In August 2010, the position paper, “The Return of Palestinian Refugees to the
State of Israel,” was published by the Metzilah Center for Zionist, Jewish,
Liberal and Humanist Thought and presented to Prime Minister Binyamin Netanyahu,
and to other decision-makers and academic experts. The paper examined all
sources in international law dealing with questions of refugee return. It also
reviewed the methods recognized throughout the world for dealing with refugee
problems.
International law does not obligate/recognize the legal right
of Palestinian refugees to settle in Israeli territory. Such large-scale
return was not standard at the time the problem emerged, and it is not used
effectively today. While the issue of the refugees needs to be dealt with
seriously, Israel should be careful not to recognize a right of return for
refugees under international law, since this may be the basis for new legal
obligations.
Arrangements and declarations must not include the
recognition of a right of return, which may be later invoked as a right of
individual refugees and their descendants, which may not be waived by their
leaders.
While there should be an end to the suffering of the Palestinian
refugees, large-scale return to Israel of a population so different from the
Jewish population culturally and socially, and harboring memories of the
“disaster” and claims that justice requires a full return, is not the right
solution. It might not be best for the refugees, and it certainly is not the way
to achieve regional stability.
Discussing this question within the
human-rights discourse may well limit the ability to reach a viable agreement.

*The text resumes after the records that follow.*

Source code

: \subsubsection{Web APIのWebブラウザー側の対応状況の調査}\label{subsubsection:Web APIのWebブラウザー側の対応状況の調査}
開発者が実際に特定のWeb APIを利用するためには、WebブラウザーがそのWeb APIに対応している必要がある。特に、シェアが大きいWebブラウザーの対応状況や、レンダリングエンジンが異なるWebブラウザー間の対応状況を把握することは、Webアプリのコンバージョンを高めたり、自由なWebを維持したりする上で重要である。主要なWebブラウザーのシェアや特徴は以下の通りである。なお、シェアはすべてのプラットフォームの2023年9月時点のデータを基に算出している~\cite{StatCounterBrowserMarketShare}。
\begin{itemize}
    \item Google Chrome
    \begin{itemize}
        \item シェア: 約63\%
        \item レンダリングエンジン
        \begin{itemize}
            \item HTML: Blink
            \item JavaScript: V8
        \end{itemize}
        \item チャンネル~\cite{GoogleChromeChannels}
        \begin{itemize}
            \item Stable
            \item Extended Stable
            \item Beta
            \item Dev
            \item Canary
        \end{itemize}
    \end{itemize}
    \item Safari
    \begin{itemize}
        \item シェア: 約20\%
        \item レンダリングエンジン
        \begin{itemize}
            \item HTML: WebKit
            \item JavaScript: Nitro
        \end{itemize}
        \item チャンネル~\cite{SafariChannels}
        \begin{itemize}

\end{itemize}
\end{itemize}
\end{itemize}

Close examination of sources of international law supports the conclusion that
it does not confer upon them a right to return to Israel, and that Israel is
under no obligation to let them return.
THE PRIMARY resolution on which
the Palestinians base their claim to a ‘right of return’ is General Assembly
Resolution 194 (III) from 1948. A close examination of that resolution, as well
as later ones, reveals that these resolutions do not grant Palestinian refugees
the right of return to Israeli territory. This was true at the time the
resolutions were adopted, and is certainly true now, more than 60 years later,
when the number of refugees, together with their descendants, has increased
approximately tenfold.
Another important international document on human
rights on which the Palestinians rely, is the freedom-of-movement clause in the
International Covenant on Civil and Political Rights from 1966. This
document did not exist when the Palestinian refugee problem came into being, but
in any event, a careful examination of it indicates that it also does not
obligate Israel to allow the entrance of Palestinian refugees who were never
Israeli citizens or residents.
International citizenship law, refugee law
(as defined in the various refugee covenants), humanitarian law and
international criminal law do not place any obligation on Israel to admit
Palestinian refugees, or grant them citizenship.
In the absence of such
an obligation, Israel may well refuse to admit a large number of refugees and
their descendants, who may weaken the Jewish majority in Israel and its stable
existence as a Jewish and democratic state (next to a Palestinian one). The same
reasons might support a reluctance by Israel to open up massive immigration of
Palestinians through family reunification. Implementing the “right” of return
may well undermine any solution to the conflict that would permit the two
peoples to live in two separate states in independence, peace and dignity.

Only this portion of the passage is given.